---------- Input for this task ----------
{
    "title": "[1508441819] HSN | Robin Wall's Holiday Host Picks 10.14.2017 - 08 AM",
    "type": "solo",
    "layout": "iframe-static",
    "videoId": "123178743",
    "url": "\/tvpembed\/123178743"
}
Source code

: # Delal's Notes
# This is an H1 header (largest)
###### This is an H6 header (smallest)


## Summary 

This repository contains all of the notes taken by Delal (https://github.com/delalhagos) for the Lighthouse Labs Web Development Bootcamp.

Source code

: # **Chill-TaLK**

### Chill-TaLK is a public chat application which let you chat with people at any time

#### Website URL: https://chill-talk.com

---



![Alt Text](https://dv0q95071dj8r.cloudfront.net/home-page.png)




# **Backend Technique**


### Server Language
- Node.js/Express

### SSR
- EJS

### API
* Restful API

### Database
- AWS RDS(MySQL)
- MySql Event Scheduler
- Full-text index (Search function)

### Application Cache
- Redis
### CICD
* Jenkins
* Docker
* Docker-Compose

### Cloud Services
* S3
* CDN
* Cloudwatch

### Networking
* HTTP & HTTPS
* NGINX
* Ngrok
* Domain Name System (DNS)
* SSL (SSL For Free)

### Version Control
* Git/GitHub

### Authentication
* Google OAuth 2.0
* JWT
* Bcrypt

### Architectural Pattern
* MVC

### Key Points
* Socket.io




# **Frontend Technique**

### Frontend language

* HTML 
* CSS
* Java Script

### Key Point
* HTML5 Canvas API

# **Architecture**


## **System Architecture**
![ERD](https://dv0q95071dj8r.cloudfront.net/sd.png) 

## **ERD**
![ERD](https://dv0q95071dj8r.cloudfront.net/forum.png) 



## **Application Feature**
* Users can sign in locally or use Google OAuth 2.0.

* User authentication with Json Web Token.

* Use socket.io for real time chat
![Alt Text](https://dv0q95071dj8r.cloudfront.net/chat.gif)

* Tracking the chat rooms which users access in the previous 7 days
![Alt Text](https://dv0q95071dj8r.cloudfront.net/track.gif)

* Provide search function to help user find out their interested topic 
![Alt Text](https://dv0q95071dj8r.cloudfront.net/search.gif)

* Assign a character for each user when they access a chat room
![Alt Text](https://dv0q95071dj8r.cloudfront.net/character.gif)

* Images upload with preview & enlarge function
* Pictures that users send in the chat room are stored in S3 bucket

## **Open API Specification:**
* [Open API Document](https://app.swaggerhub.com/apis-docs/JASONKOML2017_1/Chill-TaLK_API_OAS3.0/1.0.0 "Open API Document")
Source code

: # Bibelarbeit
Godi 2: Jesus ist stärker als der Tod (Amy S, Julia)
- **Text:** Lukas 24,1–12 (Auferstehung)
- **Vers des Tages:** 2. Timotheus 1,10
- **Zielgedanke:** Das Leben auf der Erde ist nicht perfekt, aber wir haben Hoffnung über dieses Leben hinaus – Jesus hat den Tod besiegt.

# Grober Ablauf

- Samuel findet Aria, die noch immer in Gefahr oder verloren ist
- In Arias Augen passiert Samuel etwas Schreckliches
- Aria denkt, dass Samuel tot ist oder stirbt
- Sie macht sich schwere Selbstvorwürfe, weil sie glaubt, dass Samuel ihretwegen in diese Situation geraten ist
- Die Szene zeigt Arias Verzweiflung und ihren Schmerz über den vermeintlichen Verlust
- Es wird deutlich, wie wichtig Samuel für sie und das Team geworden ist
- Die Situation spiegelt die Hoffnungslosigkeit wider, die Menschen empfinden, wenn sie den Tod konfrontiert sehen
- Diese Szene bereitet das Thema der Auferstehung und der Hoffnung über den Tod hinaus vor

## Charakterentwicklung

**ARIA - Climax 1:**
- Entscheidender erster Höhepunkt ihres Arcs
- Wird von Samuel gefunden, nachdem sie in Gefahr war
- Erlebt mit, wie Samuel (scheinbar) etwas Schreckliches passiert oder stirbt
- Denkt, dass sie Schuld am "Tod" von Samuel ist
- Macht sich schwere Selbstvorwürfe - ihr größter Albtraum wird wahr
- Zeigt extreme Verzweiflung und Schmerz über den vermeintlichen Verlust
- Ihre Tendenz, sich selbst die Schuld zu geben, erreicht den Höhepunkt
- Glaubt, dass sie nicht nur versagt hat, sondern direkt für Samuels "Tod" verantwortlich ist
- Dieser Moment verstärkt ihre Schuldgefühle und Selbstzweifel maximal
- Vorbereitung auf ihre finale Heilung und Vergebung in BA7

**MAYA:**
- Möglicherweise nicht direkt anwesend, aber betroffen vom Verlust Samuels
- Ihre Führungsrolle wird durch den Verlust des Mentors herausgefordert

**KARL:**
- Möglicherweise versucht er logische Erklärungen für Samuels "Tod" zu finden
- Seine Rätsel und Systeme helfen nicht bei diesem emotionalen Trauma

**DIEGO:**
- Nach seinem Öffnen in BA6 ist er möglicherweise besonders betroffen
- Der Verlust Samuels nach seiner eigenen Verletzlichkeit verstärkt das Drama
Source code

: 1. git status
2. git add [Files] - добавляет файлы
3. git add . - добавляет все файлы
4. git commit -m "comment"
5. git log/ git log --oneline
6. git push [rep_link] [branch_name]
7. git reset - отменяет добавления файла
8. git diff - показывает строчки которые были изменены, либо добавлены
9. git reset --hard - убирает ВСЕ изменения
----------
→ Exercise directions: Repeat everything in the listing above exactly.

→ Output below:
{
    "title": "[1508441819] HSN | Robin Wall's Holiday Host Picks 10.14.2017 - 08 AM",
    "type": "solo",
    "layout": "iframe-static",
    "videoId": "123178743",
    "url": "\/tvpembed\/123178743"
}
Source code

: # Delal's Notes
# This is an H1 header (largest)
###### This is an H6 header (smallest)


## Summary 

This repository contains all of the notes taken by Delal (https://github.com/delalhagos) for the Lighthouse Labs Web Development Bootcamp.

Source code

: # **Chill-TaLK**

### Chill-TaLK is a public chat application which let you chat with people at any time

#### Website URL: https://chill-talk.com

---



![Alt Text](https://dv0q95071dj8r.cloudfront.net/home-page.png)




# **Backend Technique**


### Server Language
- Node.js/Express

### SSR
- EJS

### API
* Restful API

### Database
- AWS RDS(MySQL)
- MySql Event Scheduler
- Full-text index (Search function)

### Application Cache
- Redis
### CICD
* Jenkins
* Docker
* Docker-Compose

### Cloud Services
* S3
* CDN
* Cloudwatch

### Networking
* HTTP & HTTPS
* NGINX
* Ngrok
* Domain Name System (DNS)
* SSL (SSL For Free)

### Version Control
* Git/GitHub

### Authentication
* Google OAuth 2.0
* JWT
* Bcrypt

### Architectural Pattern
* MVC

### Key Points
* Socket.io




# **Frontend Technique**

### Frontend language

* HTML 
* CSS
* Java Script

### Key Point
* HTML5 Canvas API

# **Architecture**


## **System Architecture**
![ERD](https://dv0q95071dj8r.cloudfront.net/sd.png) 

## **ERD**
![ERD](https://dv0q95071dj8r.cloudfront.net/forum.png) 



## **Application Feature**
* Users can sign in locally or use Google OAuth 2.0.

* User authentication with Json Web Token.

* Use socket.io for real time chat
![Alt Text](https://dv0q95071dj8r.cloudfront.net/chat.gif)

* Tracking the chat rooms which users access in the previous 7 days
![Alt Text](https://dv0q95071dj8r.cloudfront.net/track.gif)

* Provide search function to help user find out their interested topic 
![Alt Text](https://dv0q95071dj8r.cloudfront.net/search.gif)

* Assign a character for each user when they access a chat room
![Alt Text](https://dv0q95071dj8r.cloudfront.net/character.gif)

* Images upload with preview & enlarge function
* Pictures that users send in the chat room are stored in S3 bucket

## **Open API Specification:**
* [Open API Document](https://app.swaggerhub.com/apis-docs/JASONKOML2017_1/Chill-TaLK_API_OAS3.0/1.0.0 "Open API Document")
Source code

: # Bibelarbeit
Godi 2: Jesus ist stärker als der Tod (Amy S, Julia)
- **Text:** Lukas 24,1–12 (Auferstehung)
- **Vers des Tages:** 2. Timotheus 1,10
- **Zielgedanke:** Das Leben auf der Erde ist nicht perfekt, aber wir haben Hoffnung über dieses Leben hinaus – Jesus hat den Tod besiegt.

# Grober Ablauf

- Samuel findet Aria, die noch immer in Gefahr oder verloren ist
- In Arias Augen passiert Samuel etwas Schreckliches
- Aria denkt, dass Samuel tot ist oder stirbt
- Sie macht sich schwere Selbstvorwürfe, weil sie glaubt, dass Samuel ihretwegen in diese Situation geraten ist
- Die Szene zeigt Arias Verzweiflung und ihren Schmerz über den vermeintlichen Verlust
- Es wird deutlich, wie wichtig Samuel für sie und das Team geworden ist
- Die Situation spiegelt die Hoffnungslosigkeit wider, die Menschen empfinden, wenn sie den Tod konfrontiert sehen
- Diese Szene bereitet das Thema der Auferstehung und der Hoffnung über den Tod hinaus vor

## Charakterentwicklung

**ARIA - Climax 1:**
- Entscheidender erster Höhepunkt ihres Arcs
- Wird von Samuel gefunden, nachdem sie in Gefahr war
- Erlebt mit, wie Samuel (scheinbar) etwas Schreckliches passiert oder stirbt
- Denkt, dass sie Schuld am "Tod" von Samuel ist
- Macht sich schwere Selbstvorwürfe - ihr größter Albtraum wird wahr
- Zeigt extreme Verzweiflung und Schmerz über den vermeintlichen Verlust
- Ihre Tendenz, sich selbst die Schuld zu geben, erreicht den Höhepunkt
- Glaubt, dass sie nicht nur versagt hat, sondern direkt für Samuels "Tod" verantwortlich ist
- Dieser Moment verstärkt ihre Schuldgefühle und Selbstzweifel maximal
- Vorbereitung auf ihre finale Heilung und Vergebung in BA7

**MAYA:**
- Möglicherweise nicht direkt anwesend, aber betroffen vom Verlust Samuels
- Ihre Führungsrolle wird durch den Verlust des Mentors herausgefordert

**KARL:**
- Möglicherweise versucht er logische Erklärungen für Samuels "Tod" zu finden
- Seine Rätsel und Systeme helfen nicht bei diesem emotionalen Trauma

**DIEGO:**
- Nach seinem Öffnen in BA6 ist er möglicherweise besonders betroffen
- Der Verlust Samuels nach seiner eigenen Verletzlichkeit verstärkt das Drama
Source code

: 1. git status
2. git add [Files] - добавляет файлы
3. git add . - добавляет все файлы
4. git commit -m "comment"
5. git log/ git log --oneline
6. git push [rep_link] [branch_name]
7. git reset - отменяет добавления файла
8. git diff - показывает строчки которые были изменены, либо добавлены
9. git reset --hard - убирает ВСЕ изменения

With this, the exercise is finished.